[Saved entries]
----

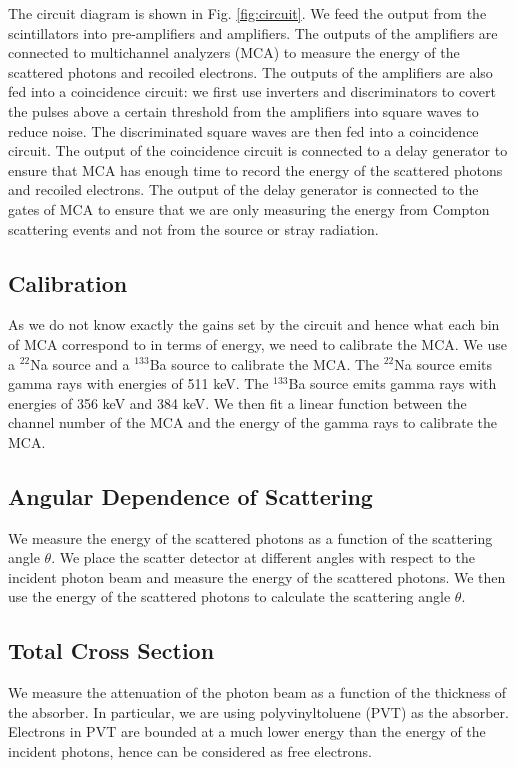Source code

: The circuit diagram is shown in Fig. \ref{fig:circuit}. We feed the output from the scintillators into pre-amplifiers and amplifiers. The outputs of the amplifiers are connected to multichannel analyzers (MCA) to measure the energy of the scattered photons and recoiled electrons. The outputs of the amplifiers are also fed into a coincidence circuit: we first use inverters and discriminators to covert the pulses above a certain threshold from the amplifiers into square waves to reduce noise. The discriminated square waves are then fed into a coincidence circuit. The output of the coincidence circuit is connected to a delay generator to ensure that MCA has enough time to record the energy of the scattered photons and recoiled electrons. The output of the delay generator is connected to the gates of MCA to ensure that we are only measuring the energy from Compton scattering events and not from the source or stray radiation.

\subsection{Calibration}
As we do not know exactly the gains set by the circuit and hence what each bin of MCA correspond to in terms of energy, we need to calibrate the MCA. We use a $^{22}$Na source and a $^{133}$Ba source to calibrate the MCA. The $^{22}$Na source emits gamma rays with energies of 511 keV. The $^{133}$Ba source emits gamma rays with energies of 356 keV and 384 keV. We then fit a linear function between the channel number of the MCA and the energy of the gamma rays to calibrate the MCA.

\subsection{Angular Dependence of Scattering}
We measure the energy of the scattered photons as a function of the scattering angle $\theta$. We place the scatter detector at different angles with respect to the incident photon beam and measure the energy of the scattered photons. We then use the energy of the scattered photons to calculate the scattering angle $\theta$.

\subsection{Total Cross Section}
We measure the attenuation of the photon beam as a function of the thickness of the absorber. In particular, we are using polyvinyltoluene (PVT) as the absorber. Electrons in PVT are bounded at a much lower energy than the energy of the incident photons, hence can be considered as free electrons.

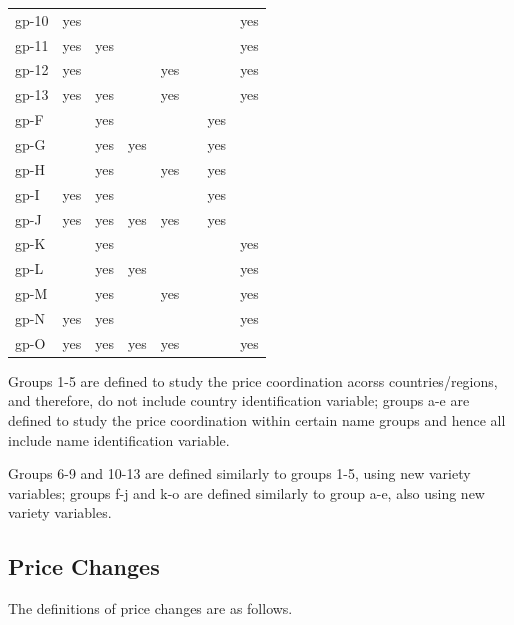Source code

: \begin{table}[H]
\begin{tabular}{l|rrrrrrr}
		gp-10 &  yes &      &         &      &         &          &      yes \\
		gp-11 &  yes &  yes &         &      &         &          &      yes \\
		gp-12 &  yes &      &         &  yes &         &          &      yes \\
		gp-13 &  yes &  yes &         &  yes &         &          &      yes \\ \hline\hline
		gp-F  &      &  yes &         &      &         &      yes &          \\
		gp-G  &      &  yes &     yes &      &         &      yes &          \\
		gp-H  &      &  yes &         &  yes &         &      yes &          \\
		gp-I  &  yes &  yes &         &      &         &      yes &          \\
		gp-J  &  yes &  yes &     yes &  yes &         &      yes &          \\ \hline
		gp-K  &      &  yes &         &      &         &          &      yes \\
		gp-L  &      &  yes &     yes &      &         &          &      yes \\
		gp-M  &      &  yes &         &  yes &         &          &      yes \\
		gp-N  &  yes &  yes &         &      &         &          &      yes \\
		gp-O  &  yes &  yes &     yes &  yes &         &          &      yes \\ \hline\hline
	\end{tabular}
\end{table}

Groups 1-5 are defined to study the price coordination acorss countries/regions, and therefore, do not include country identification variable; groups a-e are defined to study the price coordination within certain name groups and hence all include name identification variable.

Groups 6-9 and 10-13 are defined similarly to groups 1-5, using new variety variables; groups f-j and k-o are defined similarly to group a-e, also using new variety variables.

\subsection{Price Changes}

The definitions of price changes are as follows.

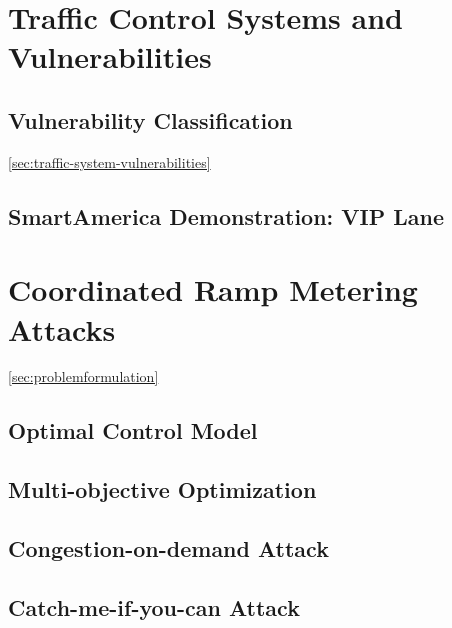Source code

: \section{Traffic Control Systems and Vulnerabilities}


\subsection{Vulnerability Classification}
\ref{sec:traffic-system-vulnerabilities}

\subsection{SmartAmerica Demonstration: VIP Lane}

\section{Coordinated Ramp Metering Attacks}
\ref{sec:problemformulation}

\subsection{Optimal Control Model}

\subsection{Multi-objective Optimization}

\subsection{Congestion-on-demand Attack}

\subsection{Catch-me-if-you-can Attack}
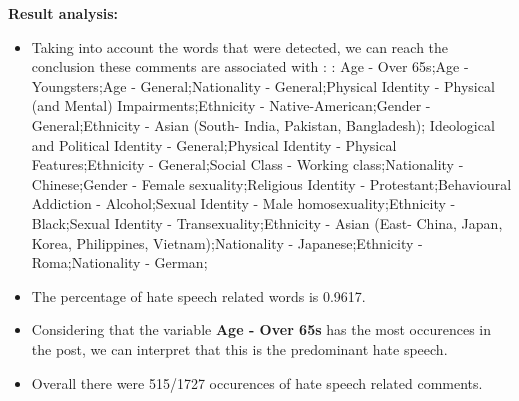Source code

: \documentclass[11pt]{article}
\begin{document}
\textbf{\Large Result analysis:}

\begin{itemize}\item Taking into account the words that were detected, we can reach the conclusion these comments are associated with : : Age - Over 65s;Age - Youngsters;Age - General;Nationality - General;Physical Identity - Physical (and Mental) Impairments;Ethnicity - Native-American;Gender - General;Ethnicity - Asian (South- India, Pakistan, Bangladesh); Ideological and Political Identity - General;Physical Identity - Physical Features;Ethnicity - General;Social Class - Working class;Nationality - Chinese;Gender - Female sexuality;Religious Identity - Protestant;Behavioural Addiction - Alcohol;Sexual Identity - Male homosexuality;Ethnicity - Black;Sexual Identity - Transexuality;Ethnicity - Asian (East- China, Japan, Korea, Philippines, Vietnam);Nationality - Japanese;Ethnicity - Roma;Nationality - German;%

\item The percentage of hate speech related words is 0.9617.

\item Considering that the variable \textbf{Age - Over 65s} has the most occurences in the post, we can interpret that this is the predominant hate speech.

\item Overall there were 515/1727 occurences of hate speech related comments.\end{itemize}
\end{document}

----

THE PROBLEM
Wherever a line in the records contains the word "itemize", copy that line.

RESPONSE TO THIS TASK
\begin{itemize}\item Taking into account the words that were detected, we can reach the conclusion these comments are associated with : : Age - Over 65s;Age - Youngsters;Age - General;Nationality - General;Physical Identity - Physical (and Mental) Impairments;Ethnicity - Native-American;Gender - General;Ethnicity - Asian (South- India, Pakistan, Bangladesh); Ideological and Political Identity - General;Physical Identity - Physical Features;Ethnicity - General;Social Class - Working class;Nationality - Chinese;Gender - Female sexuality;Religious Identity - Protestant;Behavioural Addiction - Alcohol;Sexual Identity - Male homosexuality;Ethnicity - Black;Sexual Identity - Transexuality;Ethnicity - Asian (East- China, Japan, Korea, Philippines, Vietnam);Nationality - Japanese;Ethnicity - Roma;Nationality - German;%
\item Overall there were 515/1727 occurences of hate speech related comments.\end{itemize}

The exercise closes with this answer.